- [Required work] Starting at the line that contains "本章で実装するシステムは、現", transcribe every remaining line of the entries exactly, including the last one.

——

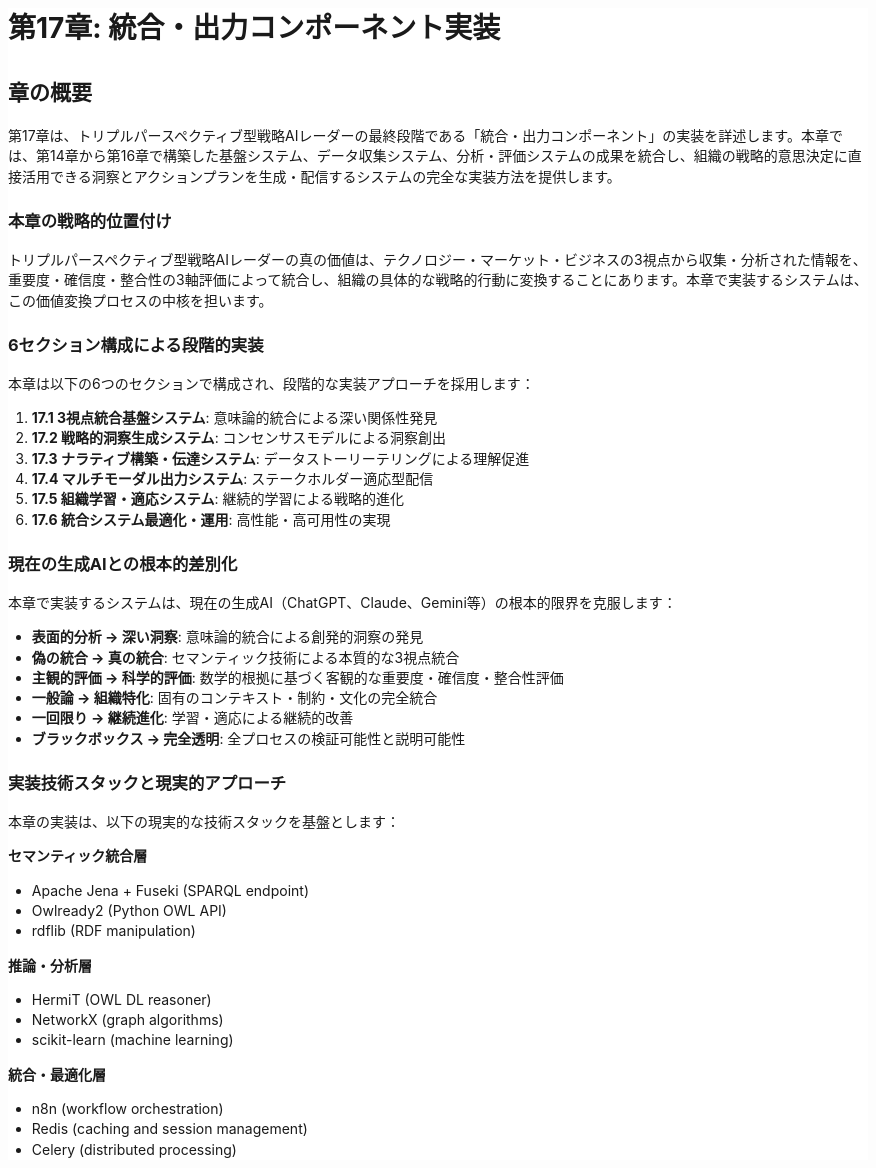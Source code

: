 # 第17章: 統合・出力コンポーネント実装

## 章の概要

第17章は、トリプルパースペクティブ型戦略AIレーダーの最終段階である「統合・出力コンポーネント」の実装を詳述します。本章では、第14章から第16章で構築した基盤システム、データ収集システム、分析・評価システムの成果を統合し、組織の戦略的意思決定に直接活用できる洞察とアクションプランを生成・配信するシステムの完全な実装方法を提供します。

### 本章の戦略的位置付け

トリプルパースペクティブ型戦略AIレーダーの真の価値は、テクノロジー・マーケット・ビジネスの3視点から収集・分析された情報を、重要度・確信度・整合性の3軸評価によって統合し、組織の具体的な戦略的行動に変換することにあります。本章で実装するシステムは、この価値変換プロセスの中核を担います。

### 6セクション構成による段階的実装

本章は以下の6つのセクションで構成され、段階的な実装アプローチを採用します：

1. **17.1 3視点統合基盤システム**: 意味論的統合による深い関係性発見
2. **17.2 戦略的洞察生成システム**: コンセンサスモデルによる洞察創出
3. **17.3 ナラティブ構築・伝達システム**: データストーリーテリングによる理解促進
4. **17.4 マルチモーダル出力システム**: ステークホルダー適応型配信
5. **17.5 組織学習・適応システム**: 継続的学習による戦略的進化
6. **17.6 統合システム最適化・運用**: 高性能・高可用性の実現

### 現在の生成AIとの根本的差別化

本章で実装するシステムは、現在の生成AI（ChatGPT、Claude、Gemini等）の根本的限界を克服します：

- **表面的分析 → 深い洞察**: 意味論的統合による創発的洞察の発見
- **偽の統合 → 真の統合**: セマンティック技術による本質的な3視点統合
- **主観的評価 → 科学的評価**: 数学的根拠に基づく客観的な重要度・確信度・整合性評価
- **一般論 → 組織特化**: 固有のコンテキスト・制約・文化の完全統合
- **一回限り → 継続進化**: 学習・適応による継続的改善
- **ブラックボックス → 完全透明**: 全プロセスの検証可能性と説明可能性

### 実装技術スタックと現実的アプローチ

本章の実装は、以下の現実的な技術スタックを基盤とします：

**セマンティック統合層**
- Apache Jena + Fuseki (SPARQL endpoint)
- Owlready2 (Python OWL API)
- rdflib (RDF manipulation)

**推論・分析層**
- HermiT (OWL DL reasoner)
- NetworkX (graph algorithms)
- scikit-learn (machine learning)

**統合・最適化層**
- n8n (workflow orchestration)
- Redis (caching and session management)
- Celery (distributed processing)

——

- [Written response]
本章で実装するシステムは、現在の生成AI（ChatGPT、Claude、Gemini等）の根本的限界を克服します：

- **表面的分析 → 深い洞察**: 意味論的統合による創発的洞察の発見
- **偽の統合 → 真の統合**: セマンティック技術による本質的な3視点統合
- **主観的評価 → 科学的評価**: 数学的根拠に基づく客観的な重要度・確信度・整合性評価
- **一般論 → 組織特化**: 固有のコンテキスト・制約・文化の完全統合
- **一回限り → 継続進化**: 学習・適応による継続的改善
- **ブラックボックス → 完全透明**: 全プロセスの検証可能性と説明可能性

### 実装技術スタックと現実的アプローチ

本章の実装は、以下の現実的な技術スタックを基盤とします：

**セマンティック統合層**
- Apache Jena + Fuseki (SPARQL endpoint)
- Owlready2 (Python OWL API)
- rdflib (RDF manipulation)

**推論・分析層**
- HermiT (OWL DL reasoner)
- NetworkX (graph algorithms)
- scikit-learn (machine learning)

**統合・最適化層**
- n8n (workflow orchestration)
- Redis (caching and session management)
- Celery (distributed processing)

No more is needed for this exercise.